Potrebbe essere un clash culturale, soprattutto in un Paese enogastronomicamente conservatore con l’Italia, dove è difficile scalfire la sacra trinità vino-caffè-acqua minerale. Lo conferma Ettore Ravizza, titolare di Legend Kombucha: «Il kombucha si presenta come una valida opzione salutare a caffè, vino e soprattutto verso le altre bibite gassate, ma una delle sfide principali nel mercato italiano rimane la tradizionale preferenza per l’acqua minerale». «Riceviamo tantissimi ordini da famiglie, che comprano anche 36 lattine a settimana, perché preferiscono dare ai figli il kombucha rispetto ad altre bibite gassate che contengono molti più zuccheri», gli fa eco Antonio Iemolo di Pao Pao Kombucha.

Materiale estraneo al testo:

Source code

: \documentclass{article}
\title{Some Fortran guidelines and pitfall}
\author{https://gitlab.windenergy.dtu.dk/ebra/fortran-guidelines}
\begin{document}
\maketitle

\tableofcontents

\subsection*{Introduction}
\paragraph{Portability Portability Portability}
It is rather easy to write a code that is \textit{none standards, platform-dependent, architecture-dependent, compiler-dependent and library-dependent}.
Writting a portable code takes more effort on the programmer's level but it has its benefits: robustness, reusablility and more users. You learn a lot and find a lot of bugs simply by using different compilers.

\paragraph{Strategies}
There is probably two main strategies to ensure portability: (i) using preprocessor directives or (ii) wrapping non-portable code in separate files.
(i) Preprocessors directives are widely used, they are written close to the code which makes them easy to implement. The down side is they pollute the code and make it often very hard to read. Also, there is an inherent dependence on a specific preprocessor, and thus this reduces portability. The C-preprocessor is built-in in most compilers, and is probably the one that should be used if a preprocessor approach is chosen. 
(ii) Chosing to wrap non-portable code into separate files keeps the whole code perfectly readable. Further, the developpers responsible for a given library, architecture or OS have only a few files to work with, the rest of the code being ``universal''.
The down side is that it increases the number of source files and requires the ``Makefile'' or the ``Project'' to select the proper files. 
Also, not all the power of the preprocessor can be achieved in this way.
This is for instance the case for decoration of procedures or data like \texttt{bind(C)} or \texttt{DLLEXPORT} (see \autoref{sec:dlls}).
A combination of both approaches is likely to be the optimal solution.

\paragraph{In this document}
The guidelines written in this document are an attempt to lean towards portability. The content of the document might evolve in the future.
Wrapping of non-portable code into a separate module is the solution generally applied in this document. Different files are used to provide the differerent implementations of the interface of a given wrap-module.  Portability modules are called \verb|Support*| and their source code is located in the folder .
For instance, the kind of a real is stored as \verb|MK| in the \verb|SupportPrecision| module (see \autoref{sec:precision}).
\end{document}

le lattine di Mia Kombucha
Ma a quali mercati e quali influenze guardano i produttori italiani? Per Ettore Ravizza «nonostante i volumi parlino di Germania e Francia, la Spagna è un mercato davvero innovativo». Conferma Antonio Iemolo: «Sicuramente la Spagna è un mercato davvero interessante. Quando sono stato lì per i World Kombucha Awards ho visto kombucha anche tra gli scaffali dei supermercati. Come gusti e sperimentazione però secondo me in Asia sono avanti. Ho assaggiato un kombucha del Taiwan incredibile». Guardano dall’altra parte dell’oceano Giulia e Francesco: «Gli USA per le strategie commerciali sui prodotti analcolici: c’è un mercato no/low decisamente più strutturato. Oltre al kombucha, anche proxies, vini dealcolati, spirits e sode funzionali dietro cui non è raro trovare anche testimonial molto noti». Come anche Gabriele Mezzadri: «Come offerta direi che Nord America e Australia sono i più maturi e i più completi. Propongono una sempre più crescente varietà di opzioni per i consumatori. Anche nel Nord ed Est Europa però si sperimenta molto».
Ma torniamo tra i nostri confini. Gabriele Mezzadri, nelle fiere e negli eventi vede che il trend è in crescita: «Dal primo assaggio in assoluto siamo passati al “secondo assaggio”». «Forse la difficoltà è arrivare ad assaggiarla perché ancora è presente solo in pochi locali, magari di nicchia, ma è una bevanda che può funzionare per tutti. Io ho clienti anche di ottant’anni che di certo sono meno dentro certi trend di moda», racconta invece Antonio Iemolo. Immaginiamo di essere dei futurologi, immaginiamo scenari possibili. Ci provano Giulia e Francesco di Funky Fermenteria: «L’ingresso nel mercato di un brand affermato in categorie merceologiche vicine, bibite o la birra, potrebbe portare la Kombucha a un pubblico più vasto». Per Ettore di Legend Kombucha, invece «il mercato italiano è pronto e questa bevanda conoscerà un buon aumento dei volumi soprattutto per la sua grande duttilità».